Loïc Leray, apiculteur et vice-président de l'Union nationale de l'apiculture française (Unaf), estime que le déblocage de trois millions d'euros par le ministre de l'Agriculture, Stéphane Travert, pour venir en aide aux apiculteurs est largement insuffisante. Pour l'apiculteur, "l'urgence est de venir en aide en priorité aux jeunes apiculteurs sinistrés, en tenant compte de l'état financier des exploitations". 

franceinfo : Ce qui vous pose problème, ce sont les démarches pour obtenir de l'argent qui risquent d'être compliquées ?

Loïc Leray : Ce n'est pas assez précis. Je faisais partie des débats au ministère de l'Agriculture, nous avons également été reçus à l'Élysée, et moi ce qui m'inquiète, ce sont les discours des jeunes apiculteurs qui sont au bord de la faillite, compte-tenu de ces difficultés engendrées depuis plusieurs années, et cette année c'est l'hécatombe. L'urgence, c'est de venir en aide en priorité aux jeunes apiculteurs qui sont sinistrés. Moi je crains que ces démarches fassent beau sur le papier mais avant d'avoir le chèque de ministère de l'Agriculture [ça prendra du temps]. Nous sommes très inquiets.

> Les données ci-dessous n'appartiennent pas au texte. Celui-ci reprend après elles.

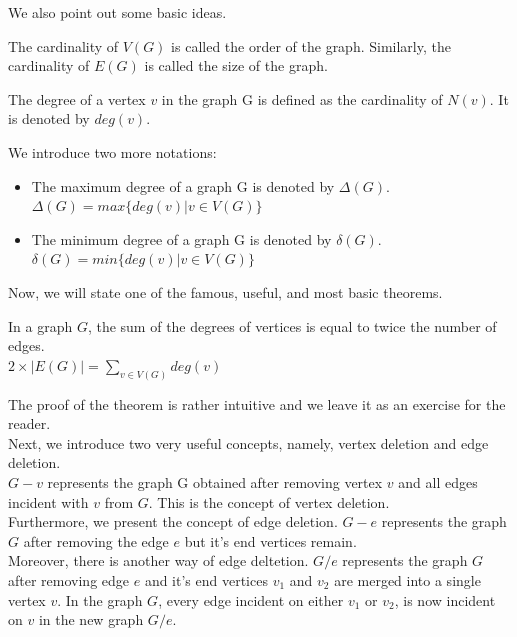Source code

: We also point out some basic ideas.
\begin{defn}
    The cardinality of $V(G)$ is called the order of the graph. Similarly, the cardinality of $E(G)$ is called the size of the graph.
\end{defn}

\begin{defn}
    The degree of a vertex $v$ in the graph G is defined as the cardinality of $N(v)$. It is denoted by $deg(v)$.
\end{defn}

We introduce two more notations:
\begin{itemize}
    \item The maximum degree of a graph G is denoted by $\Delta(G)$.\\
    $\Delta(G)=max\{deg(v)|v \in V(G)\}$
    \item The minimum degree of a graph G is denoted by $\delta(G)$.\\
    $\delta(G)=min\{deg(v)|v \in V(G)\}$
\end{itemize}

Now, we will state one of the famous, useful, and most basic theorems.
\begin{thm}
    In a graph $G$, the sum of the degrees of vertices is equal to twice the number of edges.\\
    $2 \times |E(G)|=\sum_{v \in V(G)}deg(v)$ 
\end{thm}

The proof of the theorem is rather intuitive and we leave it as an exercise for the reader.\\

Next, we introduce two very useful concepts, namely, vertex deletion and edge deletion.\\

$G-v$ represents the graph G obtained after removing vertex $v$ and all edges incident with $v$ from $G$. This is the concept of vertex deletion.\\

Furthermore, we present the concept of edge deletion. $G-e$ represents the graph $G$ after removing the edge $e$ but it's end vertices remain.\\

Moreover, there is another way of edge deltetion. $G/e$ represents the graph $G$ after removing edge $e$ and it's end vertices $v_1$ and $v_2$ are merged into a single vertex $v$. In the graph $G$, every edge incident on either $v_1$ or $v_2$, is now incident on $v$ in the new graph $G/e$.\\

Est-ce que c'est une aide à la hauteur ?

Ce n'est pas une aide à la hauteur. Elle n'est pas adaptée à l'urgence du moment. Nous on souhaite une aide directe aux apiculteurs sinistrés en tenant compte de l'état financier des exploitations. Trois millions d'euros, ça fait un beau titre, mais je suis prêt à faire le bilan dans un an et vous verrez qu'il y aura une somme dérisoire distribuée si on ne modifie pas cette forme d'aide financière. Ça fait 20 ans qu'on nous mène en bateau. Un chiffre parle de lui-même, c'est l'augmentation des pesticides en 2018 : 12%, alors qu'on a fait de grands discours autour de la biodiversité. C'est beau ces discours, mais nous, sur le terrain, on subit. On constate la dégradation de la biodiversité, notre cheptel qui disparaît à tout-va et rien ne bouge.

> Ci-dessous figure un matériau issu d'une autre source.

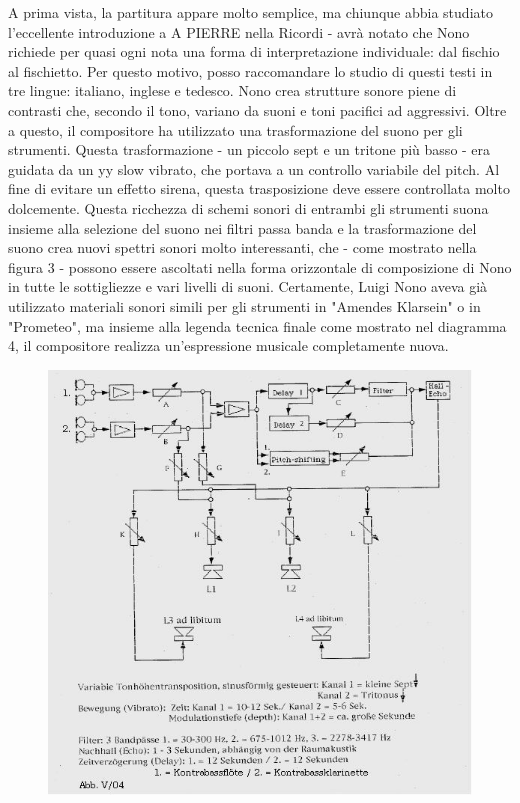 A prima vista, la partitura appare molto semplice, ma chiunque abbia studiato l'eccellente introduzione a A PIERRE nella Ricordi - avrà notato che Nono richiede per quasi ogni nota una forma di interpretazione individuale: dal fischio al fischietto. Per questo motivo, posso raccomandare lo studio di questi testi in tre lingue: italiano, inglese e tedesco.
Nono crea strutture sonore piene di contrasti che, secondo il tono, variano da suoni e toni pacifici ad aggressivi. Oltre a questo, il compositore ha utilizzato una trasformazione del suono per gli strumenti. Questa trasformazione - un piccolo sept e un tritone più basso - era guidata da un yy slow vibrato, che portava a un controllo variabile del pitch. Al fine di evitare un effetto sirena, questa trasposizione deve essere controllata molto dolcemente. Questa ricchezza di schemi sonori di entrambi gli strumenti suona insieme alla selezione del suono nei filtri passa banda e la trasformazione del suono crea nuovi spettri sonori molto interessanti, che - come mostrato nella figura 3 - possono essere ascoltati nella forma orizzontale di composizione di Nono in tutte le sottigliezze e vari livelli di suoni.
Certamente, Luigi Nono aveva già utilizzato materiali sonori simili per gli strumenti in "Amendes Klarsein" o in "Prometeo", ma insieme alla legenda tecnica finale come mostrato nel diagramma 4, il compositore realizza un'espressione musicale completamente nuova.

\begin{figure}[htbp]
\begin{center}
\includegraphics[width=1\textwidth]{images/nono/hph/ab_v_04.jpg}
\caption{}
\label{hph-img4}
\end{center}
\end{figure}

Est-ce que ça veut dire qu'aujourd'hui un apiculteur en France ne peut pas vivre de son travail ?

Si, on pourrait vivre de notre travail, à condition qu'on applique vraiment les règles de respect de l'environnement, qu'on supprime définitivement toutes ces néonicotinoïdes sur le territoire. Mais il va falloir du temps pour laver les sols, il faut au moins 4 ou 5 ans.

Quand je vois autour de chez moi en Bretagne et dans le Pays de la Loire, toutes ces étendues de maïs qui ont été enrobées avec les molécules dangereuses pour la biodiversité, les sols et bien sûr nos abeilles, je suis très inquiet aussi pour le printemps 2019. On constate chaque année le massacre dans nos colonies.

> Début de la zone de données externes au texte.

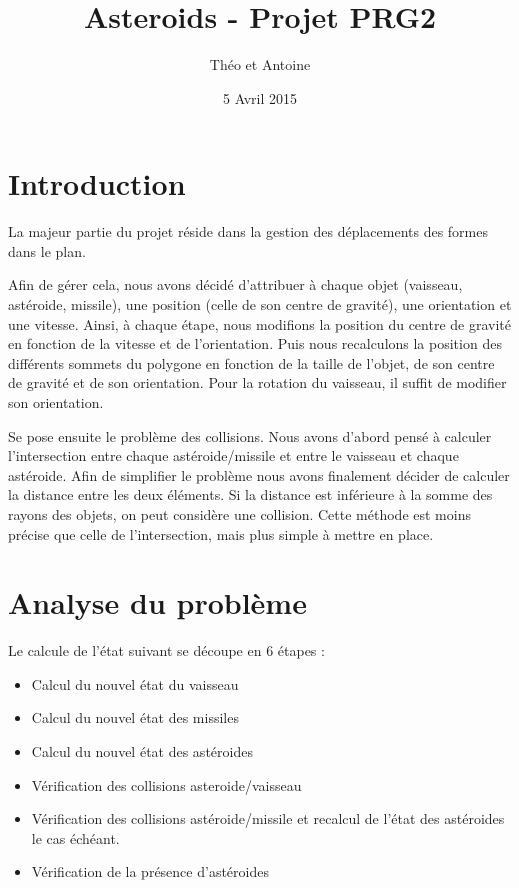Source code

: \documentclass[a4paper,10pt,openany,oneside]{report}
\title{Asteroids - Projet PRG2}
\author{Théo \bsc{Nazé} et Antoine \bsc{Pinsard}}
\date{5 Avril 2015}
\begin{document}
\maketitle

\section{Introduction}

La majeur partie du projet réside dans la gestion des déplacements des formes
dans le plan.

Afin de gérer cela, nous avons décidé d'attribuer à chaque objet (vaisseau,
astéroide, missile), une position (celle de son centre de gravité), une
orientation et une vitesse. Ainsi, à chaque étape, nous modifions la position
du centre de gravité en fonction de la vitesse et de l'orientation. Puis nous
recalculons la position des différents sommets du polygone en fonction de la
taille de l'objet, de son centre de gravité et de son orientation. Pour la
rotation du vaisseau, il suffit de modifier son orientation.

Se pose ensuite le problème des collisions. Nous avons d'abord pensé à calculer
l'intersection entre chaque astéroide/missile et entre le vaisseau et chaque
astéroide. Afin de simplifier le problème nous avons finalement décider de
calculer la distance entre les deux éléments. Si la distance est inférieure à
la somme des rayons des objets, on peut considère une collision. Cette méthode
est moins précise que celle de l'intersection, mais plus simple à mettre en
place.

\section{Analyse du problème}

Le calcule de l'état suivant se découpe en 6 étapes :

\begin{itemize}
  \item Calcul du nouvel état du vaisseau
  \item Calcul du nouvel état des missiles
  \item Calcul du nouvel état des astéroides
  \item Vérification des collisions asteroide/vaisseau
  \item Vérification des collisions astéroide/missile et recalcul de l'état des
    astéroides le cas échéant.
  \item Vérification de la présence d'astéroides
\end{itemize}
\end{document}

Imaginez une autre filière du monde agricole qui perd chaque année 30 à 40% de sa production. Là, mes collègues ont perdu 80 à 90% de leur cheptel. Ça fait bien longtemps qu'on aurait pris des mesures plus urgentes. Donc oui, il y a une belle enveloppe qui a été promise, mais à mon avis ce n'est pas ça qui va sauver les pauvres exploitations en péril. Il y a aussi le frelon asiatique qui cause énormément de dégâts, donc c'est une accumulation qui fragilise le métier et derrière il faut bien comprendre que c'est un petit insecte qui rend énormément de services.